WORK TO BE COMPLETED ->
Since only the written part is wanted, repeat the records exactly and omit the pictures.

WORKING DATA ->

★ ★ ★ ★ ★ ★ ★

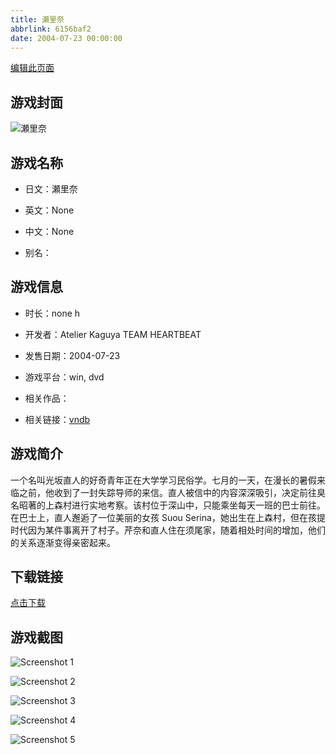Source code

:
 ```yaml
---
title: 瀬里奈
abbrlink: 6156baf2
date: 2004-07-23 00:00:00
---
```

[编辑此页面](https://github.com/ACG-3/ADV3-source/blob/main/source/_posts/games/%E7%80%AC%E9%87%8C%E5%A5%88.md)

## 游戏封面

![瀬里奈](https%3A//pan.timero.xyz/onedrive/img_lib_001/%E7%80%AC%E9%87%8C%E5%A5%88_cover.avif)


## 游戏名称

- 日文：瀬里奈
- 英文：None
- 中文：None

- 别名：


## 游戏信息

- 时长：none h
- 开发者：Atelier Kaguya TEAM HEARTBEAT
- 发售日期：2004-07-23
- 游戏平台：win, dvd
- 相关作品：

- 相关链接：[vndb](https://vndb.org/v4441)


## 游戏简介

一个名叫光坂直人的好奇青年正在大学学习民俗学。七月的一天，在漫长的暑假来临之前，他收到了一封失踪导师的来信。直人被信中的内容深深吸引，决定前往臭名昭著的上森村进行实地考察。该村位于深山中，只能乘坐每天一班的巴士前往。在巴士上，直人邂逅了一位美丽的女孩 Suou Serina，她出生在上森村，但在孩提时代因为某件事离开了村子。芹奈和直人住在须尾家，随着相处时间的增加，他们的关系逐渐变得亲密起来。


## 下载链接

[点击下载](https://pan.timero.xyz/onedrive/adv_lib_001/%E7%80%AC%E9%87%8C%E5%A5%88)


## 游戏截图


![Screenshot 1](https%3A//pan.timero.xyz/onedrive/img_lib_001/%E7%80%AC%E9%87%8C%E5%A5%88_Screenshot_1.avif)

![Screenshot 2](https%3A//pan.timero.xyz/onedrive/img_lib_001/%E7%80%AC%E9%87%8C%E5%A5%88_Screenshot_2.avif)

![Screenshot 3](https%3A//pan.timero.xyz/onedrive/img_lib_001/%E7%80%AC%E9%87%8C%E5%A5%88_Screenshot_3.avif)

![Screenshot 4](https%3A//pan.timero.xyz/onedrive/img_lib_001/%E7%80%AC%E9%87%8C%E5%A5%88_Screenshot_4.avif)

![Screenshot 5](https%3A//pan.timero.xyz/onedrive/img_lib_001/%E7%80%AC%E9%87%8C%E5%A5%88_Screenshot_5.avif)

★ ★ ★ ★ ★ ★ ★

ANSWER TO THE EXERCISE ->
Source code

:
 ```yaml
---
title: 瀬里奈
abbrlink: 6156baf2
date: 2004-07-23 00:00:00
---
```

[编辑此页面](https://github.com/ACG-3/ADV3-source/blob/main/source/_posts/games/%E7%80%AC%E9%87%8C%E5%A5%88.md)

## 游戏封面

![瀬里奈](https%3A//pan.timero.xyz/onedrive/img_lib_001/%E7%80%AC%E9%87%8C%E5%A5%88_cover.avif)


## 游戏名称

- 日文：瀬里奈
- 英文：None
- 中文：None

- 别名：


## 游戏信息

- 时长：none h
- 开发者：Atelier Kaguya TEAM HEARTBEAT
- 发售日期：2004-07-23
- 游戏平台：win, dvd
- 相关作品：

- 相关链接：[vndb](https://vndb.org/v4441)


## 游戏简介

一个名叫光坂直人的好奇青年正在大学学习民俗学。七月的一天，在漫长的暑假来临之前，他收到了一封失踪导师的来信。直人被信中的内容深深吸引，决定前往臭名昭著的上森村进行实地考察。该村位于深山中，只能乘坐每天一班的巴士前往。在巴士上，直人邂逅了一位美丽的女孩 Suou Serina，她出生在上森村，但在孩提时代因为某件事离开了村子。芹奈和直人住在须尾家，随着相处时间的增加，他们的关系逐渐变得亲密起来。


## 下载链接

[点击下载](https://pan.timero.xyz/onedrive/adv_lib_001/%E7%80%AC%E9%87%8C%E5%A5%88)


## 游戏截图


![Screenshot 1](https%3A//pan.timero.xyz/onedrive/img_lib_001/%E7%80%AC%E9%87%8C%E5%A5%88_Screenshot_1.avif)

![Screenshot 2](https%3A//pan.timero.xyz/onedrive/img_lib_001/%E7%80%AC%E9%87%8C%E5%A5%88_Screenshot_2.avif)

![Screenshot 3](https%3A//pan.timero.xyz/onedrive/img_lib_001/%E7%80%AC%E9%87%8C%E5%A5%88_Screenshot_3.avif)

![Screenshot 4](https%3A//pan.timero.xyz/onedrive/img_lib_001/%E7%80%AC%E9%87%8C%E5%A5%88_Screenshot_4.avif)

![Screenshot 5](https%3A//pan.timero.xyz/onedrive/img_lib_001/%E7%80%AC%E9%87%8C%E5%A5%88_Screenshot_5.avif)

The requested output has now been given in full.